We stick to Infrastructure as a Code (IaC) approach, which means that all of the provisioning logic is in the code. This makes it easy to audit the project, learn from it and, finally, gives people a chance to improve it.
This project may help in the following use cases:
- explore an environment where PMM Server is provisioned with a variety of databases
- experiment with something we don't currently offer out-of-the-box, for example a new datasource or database
To be able to run terraform scripts provided in this folder you need to install the following tools:
Name | Install command | Run as |
---|---|---|
terraform | brew install terraform | terraform |
aws cli | brew install awscli | aws |
azure cli | brew install azure-cli | az |
The install
commands we provided above are only suitable for MacOS, but we believe it's not difficult to find
their counterparts for different operating systems given that these tools or CLIs are very popular.
To prepare for a successul launch of pmmdemo infrastructure, please follow the instructions below:
- Create an S3 bucket
percona-terraform
, which will be used to store intermediary terraform state. - Create an SSH key
pmm-demo
, which will be used to connect from outside to the bastion host. The bastion host is one entry point from which you can connect to other hosts. Apart from the bastion, all other hosts do not expose public IP addresses.ssh-keygen -t ed25519 -f ~/.ssh/pmm-demo-user_ed25519_key -C "pmm-infra pmm-demo user" ssh-keygen -y -f ~/.ssh/pmm-demo-user_ed25519_key | awk '{print $1 " " $2}' | base64 -w0 > ~/.ssh/pmm-demo-user_ed25519_key.pub aws ec2 import-key-pair --key-name pmm-demo-user --public-key-material file:///home/michael/.ssh/pmm-demo-user_ed25519_key.pub --region us-west-1
- Update modules/ec2/data.tf aws_key_pair.key_name with the name you imported under in step #2
- Create a file
pmmdemo/terraform.tfvars
and provide values to variables defined invars.tf
. Minimal configuration example:pmm_domain = "michael-pmmdemo.percona.net" owner_email = "your.name@percona.com"
- Set the value of an environment variable called
AWS_PROFILE
. This value will be used as the default profile name for your AWS configuration. Example:export AWS_PROFILE=dev
- Make sure to login to your AWS cloud account with
aws login
ahead of time. - Make sure to login to your Azure cloud account with
az login
ahead of time.
- Run
terraform workspace new XXXXX
to create a new terraform workspace. Please do not use the 'default' workspace. Example:terraform workspace new mbpmm
Verify usingterraform workspace list
. The workspace name will be used to automatically tag any created resources. - Run
terraform init
to initialize your terraform state and provision terraform modules. - Run
terrfaform validate
to confirm your code or any change thereof are syntactically valid. - Run
terraform apply
to provision the infrastructure defined as code. - Run
terraform destroy
to tear down everything provisioned before.
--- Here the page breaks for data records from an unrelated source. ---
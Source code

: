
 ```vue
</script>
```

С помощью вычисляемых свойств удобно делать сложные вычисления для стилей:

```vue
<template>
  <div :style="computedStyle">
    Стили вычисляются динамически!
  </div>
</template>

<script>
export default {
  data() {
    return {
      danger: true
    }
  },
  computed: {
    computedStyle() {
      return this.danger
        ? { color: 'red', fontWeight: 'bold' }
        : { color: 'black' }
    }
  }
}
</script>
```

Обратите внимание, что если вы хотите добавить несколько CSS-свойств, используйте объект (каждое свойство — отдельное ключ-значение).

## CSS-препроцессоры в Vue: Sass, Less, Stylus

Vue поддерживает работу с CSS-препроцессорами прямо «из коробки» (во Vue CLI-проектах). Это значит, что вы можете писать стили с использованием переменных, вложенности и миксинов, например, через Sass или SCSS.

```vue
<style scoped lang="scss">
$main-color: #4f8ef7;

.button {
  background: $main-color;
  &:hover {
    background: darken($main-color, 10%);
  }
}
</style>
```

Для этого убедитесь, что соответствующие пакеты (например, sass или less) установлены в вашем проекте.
Note: You can partially update(apply) or destroy resources by using the -target
parameter. Read more.
We want all VM hosts to have a DNS name so the user does not have to remember their IP addresses. When creating the host names, we append a default suffix to all of them - *.demo.local
, where demo
is the name of the default terraform workspace. However, if you use a non-default terraform workspace (See step #1 above), we'll append your workspace name to your hostname. For example, *.mbpmm.local
is appended if the workspace is called mbpmm
.
The table below provides a map of servers and their hostnames, to which the suffixes we mentioned above will be appended. For example, for Percona Server 8.0 we will provision two servers with the following hostnames, given 'mbpmm' as the workspace name:
- pecona-server-80-0.mbpmm.local
- pecona-server-80-1.mbpmm.local
Name | Hostnames | Workload |
---|---|---|
Azure MySQL 8.0 | pmmdemo-azure | |
AWS MySQL 8.0 | pmmdemo-mysql | |
AWS Postgres 13 | pmmdemo-postgres | |
AWS Aurora 2 | pmmdemo-aurora-cluster | |
MongoDB 6.0 | mongo-60-cfg-? (0,1,2), mongo-60-rs-?-? (0,1,2), mongo60-mongos-0 | |
Percona XtraDB Cluster 8.0 | percona-xtradb-cluster-? (0,1,2) | yes |
Percona Server 8.0 | percona-server-80-? (0,1) | yes |
Percona Server for PG 13 | postgres-13 | yes |
Name | Hostname | Notes |
---|---|---|
ProxySQL | proxysql | Proxy for Percona XtraDB Cluster |
HAProxy | haproxy | Proxy for Percona XtraDB Cluster |
Sysbench | sysbench | Sysbench instances to provide workloads for some DBs |
PMM Server | pmm-server | PMM Server instance |
Bastion host | bastion | nginx + ssh access point |
Yes, you can use terraform workspaces or different AWS profiles.
# aws dev profile
export AWS_PROFILE=dev
terraform workspace new demo1
terraform init
terraform apply # demo1, profile=dev
...
# aws prod profile
export AWS_PROFILE=prod
terraform workspace new demo2
terraform init
terraform apply # demo2, profile=prod
...
# then later...
terraform destroy # demo2, profile=prod
export AWS_PROFILE=dev
terraform workspace select demo1
terraform destroy # demo1, profile=dev
Yes. Run the following command: terraform output -json | jq
.
Refer to the [manual] (https://www.mongodb.com/docs/manual/tutorial/force-member-to-be-primary/).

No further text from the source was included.